# Chapter 4. Structural Causal Models

**Structural equation modeling (SEM)** is a family of various methods scientists use in experimental and observational research. SEM is a model in which different aspects of a phenomenon are related to one another with a structure. This structure is a system of equations that implies statistical and often causal relationships between variables. 

SEMs also called **Structural Causal Models (SCM)** are important tools to relate causal and probabilistic statements.

## Graphs vs. Structural Equations

We saw in Chapter 3 that: 
- **G+** Graph is an excellent tool for communicating with subject matter experts. 
- **G+** Graph can be a helpful way to translate assumptions into a formal model. 
- **G+** Graphs are also useful to see what restrictions (if any) our model puts on the joint distribution of the observed data.

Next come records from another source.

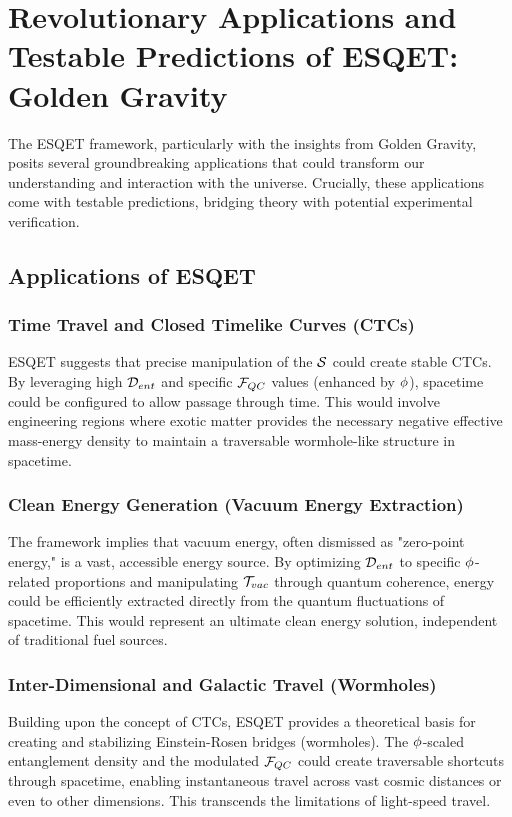 \chapter{Revolutionary Applications and Testable Predictions of ESQET: Golden Gravity}
\label{ch:applications_predictions}

The ESQET framework, particularly with the insights from Golden Gravity, posits several groundbreaking applications that could transform our understanding and interaction with the universe. Crucially, these applications come with testable predictions, bridging theory with potential experimental verification.

\section{Applications of ESQET}

\subsection{Time Travel and Closed Timelike Curves (CTCs)}
ESQET suggests that precise manipulation of the $\mathcal{S}$ could create stable CTCs. By leveraging high $\mathcal{D}_{ent}$ and specific $\mathcal{F}_{QC}$ values (enhanced by $\phi$), spacetime could be configured to allow passage through time. This would involve engineering regions where exotic matter provides the necessary negative effective mass-energy density to maintain a traversable wormhole-like structure in spacetime.

\subsection{Clean Energy Generation (Vacuum Energy Extraction)}
The framework implies that vacuum energy, often dismissed as "zero-point energy," is a vast, accessible energy source. By optimizing $\mathcal{D}_{ent}$ to specific $\phi$-related proportions and manipulating $\mathcal{T}_{vac}$ through quantum coherence, energy could be efficiently extracted directly from the quantum fluctuations of spacetime. This would represent an ultimate clean energy solution, independent of traditional fuel sources.

\subsection{Inter-Dimensional and Galactic Travel (Wormholes)}
Building upon the concept of CTCs, ESQET provides a theoretical basis for creating and stabilizing Einstein-Rosen bridges (wormholes). The $\phi$-scaled entanglement density and the modulated $\mathcal{F}_{QC}$ could create traversable shortcuts through spacetime, enabling instantaneous travel across vast cosmic distances or even to other dimensions. This transcends the limitations of light-speed travel.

- **E+** As the model becomes more complicated, the equations get a lot more friendly to work with.
- **E+** Equations may help you resist the urge to oversimplify.


## Structural Causal/Equation Model

An **Structural Causal Model (SCM)** or **Structure Equation Model (SEM)** consists of:

1. *Endogenous variables* $X = {X_1 , ..., X_J }$ 
    - Affected by other variables in the model
    - May or may not be observed

2. *Background (exogenous) variables* $U = {U_1 , ..., U_J }$ 
    - Not affected by other factors in the model
    - Not observed
    - $U_j$ is noise or error variables and $U$ is a joint distribution over noise variables.
    - Each endogenous variable $X_j$ has an error $U_j$.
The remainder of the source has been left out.